Chegar em casa depois de um dia cansativo e dizer “estou exausto”. Brigar com o parceiro, sentir que não aguenta mais e dizer impulsivamente em voz alta que “não dá para continuar nessa relação”. Ambos são exemplos da dificuldade que o cérebro tem em se adaptar à realidade que o cerca e que, consequentemente, faz com que as pessoas atuem de maneira precipitada, quase que instintivamente, sem fazer uso da sua capacidade de raciocínio. Para explicar essas reações, devemos levar em conta uma luta interna que acontece todos os dias no nosso corpo entre o sistema límbico, associado às emoções, e o córtex pré-frontal, ligado à razão.
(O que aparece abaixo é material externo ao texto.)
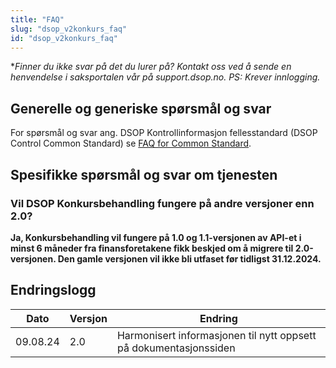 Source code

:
 ```yaml
---
title: "FAQ"
slug: "dsop_v2konkurs_faq"
id: "dsop_v2konkurs_faq"
---
```


**Finner du ikke svar på det du lurer på? Kontakt oss ved å sende en henvendelse i saksportalen vår på support.dsop.no. PS: Krever innlogging.*

## Generelle og generiske spørsmål og svar

For spørsmål og svar ang. DSOP Kontrollinformasjon fellesstandard (DSOP Control Common Standard) se 
[FAQ for Common Standard](https://dokumentasjon.dsop.no/dsop_v2fellesstandard_faq.html).

## Spesifikke spørsmål og svar om tjenesten

### Vil DSOP Konkursbehandling fungere på andre versjoner enn 2.0?

**Ja, Konkursbehandling vil fungere på 1.0 og 1.1-versjonen av API-et i minst 6 måneder fra finansforetakene fikk beskjed 
om å migrere til 2.0-versjonen. Den gamle versjonen vil ikke bli utfaset før tidligst 31.12.2024.**


## Endringslogg

| Dato     | Versjon | Endring                                                           |
|----------|---------|-------------------------------------------------------------------|
| 09.08.24 | 2.0     | Harmonisert informasjonen til nytt oppsett på dokumentasjonssiden |
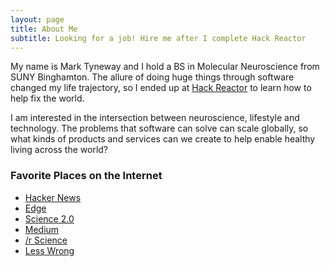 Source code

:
 ```yaml
---
layout: page
title: About Me
subtitle: Looking for a job! Hire me after I complete Hack Reactor
---
```


My name is Mark Tyneway and I hold a BS in Molecular Neuroscience from SUNY Binghamton.
The allure of doing huge things through software changed my life trajectory, so I ended up at [Hack Reactor](www.hackreactor.com) to learn how to help fix the world.

I am interested in the intersection between neuroscience, lifestyle and technology.  The problems that software can solve can scale globally, so what kinds of products and services can we create to help enable healthy living across the world?

### Favorite Places on the Internet
* [Hacker News](https://news.ycombinator.com/)
* [Edge](http://edge.org/)
* [Science 2.0](http://www.science20.com/)
* [Medium](https://medium.com)
* [/r Science](https://www.reddit.com/r/science/)
* [Less Wrong](http://lesswrong.com/)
Por conta da grande quantidade de estímulos recebidos diariamente, o cérebro está constantemente “acendendo e apagando as luzes”. Assim, diante do grande fluxo de informações que são recebidas e para as quais o cérebro não está preparado, surgem respostas de estresse, medo e outras emoções semelhantes que revelam o “desequilíbrio evolutivo” que esse órgão essencial está vivenciando.
Jackie Delger, neuropsicoeducadora e autora de "Catadores de emociones" (Provadores de emoções, traduzido do espanhol), afirma que para conseguir incorporar todos os estímulos, o cérebro não consegue processar a realidade como algo agradável e, portanto, surge o sofrimento ou a angústia por não conseguir integrar todas as informações.
— O que estamos vivenciando é extremamente complexo porque, depois de milhares de anos em que o mundo mudou, nosso cérebro permaneceu o mesmo— ela explica. Segundo Jackie, a sociedade sobrevive em ambientes modernos com cérebros que se assemelham aos da Idade da Pedra.
A neuropsicoeducadora destaca que esse órgão está programado para viver sob determinadas condições, mas o ambiente atual não corresponde mais a elas. — Somos regidos principalmente pela parte animal do cérebro e não pela parte racional, sendo este o lado que nos permite ter uma conversa, discutir sem perder a calma ou ouvir o que o outro tem a nos dizer sem explodir de raiva — ela afirma.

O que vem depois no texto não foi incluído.